* PROBLEM DETAILS: Please transcribe the entries below without changing a single character.

* EXTRACTED DATA:
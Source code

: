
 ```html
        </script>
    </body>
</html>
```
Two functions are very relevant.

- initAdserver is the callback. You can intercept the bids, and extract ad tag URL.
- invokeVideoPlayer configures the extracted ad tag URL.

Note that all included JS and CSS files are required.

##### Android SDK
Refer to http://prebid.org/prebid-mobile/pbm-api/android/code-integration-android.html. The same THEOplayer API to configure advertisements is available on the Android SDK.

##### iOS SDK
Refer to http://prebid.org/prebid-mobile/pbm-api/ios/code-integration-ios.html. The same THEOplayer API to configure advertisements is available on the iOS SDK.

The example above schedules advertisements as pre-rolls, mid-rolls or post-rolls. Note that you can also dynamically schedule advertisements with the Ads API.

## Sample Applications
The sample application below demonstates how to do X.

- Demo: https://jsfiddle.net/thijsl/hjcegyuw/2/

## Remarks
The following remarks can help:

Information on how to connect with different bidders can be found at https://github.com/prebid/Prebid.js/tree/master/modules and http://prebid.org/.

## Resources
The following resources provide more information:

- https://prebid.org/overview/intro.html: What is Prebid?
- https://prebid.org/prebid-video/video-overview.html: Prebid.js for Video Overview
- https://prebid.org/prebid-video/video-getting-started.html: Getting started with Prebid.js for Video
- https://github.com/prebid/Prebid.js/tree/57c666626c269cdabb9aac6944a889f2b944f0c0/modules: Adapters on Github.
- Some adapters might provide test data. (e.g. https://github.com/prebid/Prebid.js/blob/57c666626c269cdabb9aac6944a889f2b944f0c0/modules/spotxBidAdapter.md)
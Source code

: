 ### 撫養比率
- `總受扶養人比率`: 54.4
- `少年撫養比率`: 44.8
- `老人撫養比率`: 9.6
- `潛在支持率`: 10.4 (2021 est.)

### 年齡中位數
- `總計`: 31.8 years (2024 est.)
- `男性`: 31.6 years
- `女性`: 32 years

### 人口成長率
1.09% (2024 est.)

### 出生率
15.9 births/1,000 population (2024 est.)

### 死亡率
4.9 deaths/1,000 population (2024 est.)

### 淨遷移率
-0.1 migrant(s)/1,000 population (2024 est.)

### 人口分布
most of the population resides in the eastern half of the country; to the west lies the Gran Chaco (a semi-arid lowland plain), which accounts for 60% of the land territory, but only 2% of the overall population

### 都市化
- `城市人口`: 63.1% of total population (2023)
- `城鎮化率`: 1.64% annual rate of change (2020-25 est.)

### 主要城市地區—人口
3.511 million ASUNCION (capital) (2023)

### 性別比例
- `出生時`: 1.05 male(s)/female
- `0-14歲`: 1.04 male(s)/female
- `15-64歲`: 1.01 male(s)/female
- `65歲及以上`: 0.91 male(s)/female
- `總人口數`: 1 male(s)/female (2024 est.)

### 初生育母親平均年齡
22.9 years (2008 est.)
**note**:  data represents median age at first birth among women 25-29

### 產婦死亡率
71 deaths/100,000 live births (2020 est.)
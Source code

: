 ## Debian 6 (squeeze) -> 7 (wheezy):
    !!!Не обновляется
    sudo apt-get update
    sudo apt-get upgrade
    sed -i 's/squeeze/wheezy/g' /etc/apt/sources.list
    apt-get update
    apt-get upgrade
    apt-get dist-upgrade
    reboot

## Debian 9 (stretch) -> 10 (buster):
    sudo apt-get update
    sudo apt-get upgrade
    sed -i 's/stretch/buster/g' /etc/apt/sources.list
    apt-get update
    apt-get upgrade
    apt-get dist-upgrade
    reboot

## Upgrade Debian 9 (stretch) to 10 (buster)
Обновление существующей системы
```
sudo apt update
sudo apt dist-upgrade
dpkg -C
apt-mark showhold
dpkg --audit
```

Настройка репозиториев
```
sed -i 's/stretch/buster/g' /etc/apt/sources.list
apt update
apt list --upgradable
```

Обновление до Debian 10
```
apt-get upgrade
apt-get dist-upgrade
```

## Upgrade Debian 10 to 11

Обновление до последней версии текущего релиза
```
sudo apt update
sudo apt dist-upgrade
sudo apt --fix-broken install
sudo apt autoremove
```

* FINISHED TASK:
Source code

:
 ```html
        </script>
    </body>
</html>
```
Two functions are very relevant.

- initAdserver is the callback. You can intercept the bids, and extract ad tag URL.
- invokeVideoPlayer configures the extracted ad tag URL.

Note that all included JS and CSS files are required.

##### Android SDK
Refer to http://prebid.org/prebid-mobile/pbm-api/android/code-integration-android.html. The same THEOplayer API to configure advertisements is available on the Android SDK.

##### iOS SDK
Refer to http://prebid.org/prebid-mobile/pbm-api/ios/code-integration-ios.html. The same THEOplayer API to configure advertisements is available on the iOS SDK.

The example above schedules advertisements as pre-rolls, mid-rolls or post-rolls. Note that you can also dynamically schedule advertisements with the Ads API.

## Sample Applications
The sample application below demonstates how to do X.

- Demo: https://jsfiddle.net/thijsl/hjcegyuw/2/

## Remarks
The following remarks can help:

Information on how to connect with different bidders can be found at https://github.com/prebid/Prebid.js/tree/master/modules and http://prebid.org/.

## Resources
The following resources provide more information:

- https://prebid.org/overview/intro.html: What is Prebid?
- https://prebid.org/prebid-video/video-overview.html: Prebid.js for Video Overview
- https://prebid.org/prebid-video/video-getting-started.html: Getting started with Prebid.js for Video
- https://github.com/prebid/Prebid.js/tree/57c666626c269cdabb9aac6944a889f2b944f0c0/modules: Adapters on Github.
- Some adapters might provide test data. (e.g. https://github.com/prebid/Prebid.js/blob/57c666626c269cdabb9aac6944a889f2b944f0c0/modules/spotxBidAdapter.md)
Source code

: ### 撫養比率
- `總受扶養人比率`: 54.4
- `少年撫養比率`: 44.8
- `老人撫養比率`: 9.6
- `潛在支持率`: 10.4 (2021 est.)

### 年齡中位數
- `總計`: 31.8 years (2024 est.)
- `男性`: 31.6 years
- `女性`: 32 years

### 人口成長率
1.09% (2024 est.)

### 出生率
15.9 births/1,000 population (2024 est.)

### 死亡率
4.9 deaths/1,000 population (2024 est.)

### 淨遷移率
-0.1 migrant(s)/1,000 population (2024 est.)

### 人口分布
most of the population resides in the eastern half of the country; to the west lies the Gran Chaco (a semi-arid lowland plain), which accounts for 60% of the land territory, but only 2% of the overall population

### 都市化
- `城市人口`: 63.1% of total population (2023)
- `城鎮化率`: 1.64% annual rate of change (2020-25 est.)

### 主要城市地區—人口
3.511 million ASUNCION (capital) (2023)

### 性別比例
- `出生時`: 1.05 male(s)/female
- `0-14歲`: 1.04 male(s)/female
- `15-64歲`: 1.01 male(s)/female
- `65歲及以上`: 0.91 male(s)/female
- `總人口數`: 1 male(s)/female (2024 est.)

### 初生育母親平均年齡
22.9 years (2008 est.)
**note**:  data represents median age at first birth among women 25-29

### 產婦死亡率
71 deaths/100,000 live births (2020 est.)
Source code

: ## Debian 6 (squeeze) -> 7 (wheezy):
    !!!Не обновляется
    sudo apt-get update
    sudo apt-get upgrade
    sed -i 's/squeeze/wheezy/g' /etc/apt/sources.list
    apt-get update
    apt-get upgrade
    apt-get dist-upgrade
    reboot

## Debian 9 (stretch) -> 10 (buster):
    sudo apt-get update
    sudo apt-get upgrade
    sed -i 's/stretch/buster/g' /etc/apt/sources.list
    apt-get update
    apt-get upgrade
    apt-get dist-upgrade
    reboot

## Upgrade Debian 9 (stretch) to 10 (buster)
Обновление существующей системы
```
sudo apt update
sudo apt dist-upgrade
dpkg -C
apt-mark showhold
dpkg --audit
```

Настройка репозиториев
```
sed -i 's/stretch/buster/g' /etc/apt/sources.list
apt update
apt list --upgradable
```

Обновление до Debian 10
```
apt-get upgrade
apt-get dist-upgrade
```

## Upgrade Debian 10 to 11

Обновление до последней версии текущего релиза
```
sudo apt update
sudo apt dist-upgrade
sudo apt --fix-broken install
sudo apt autoremove
```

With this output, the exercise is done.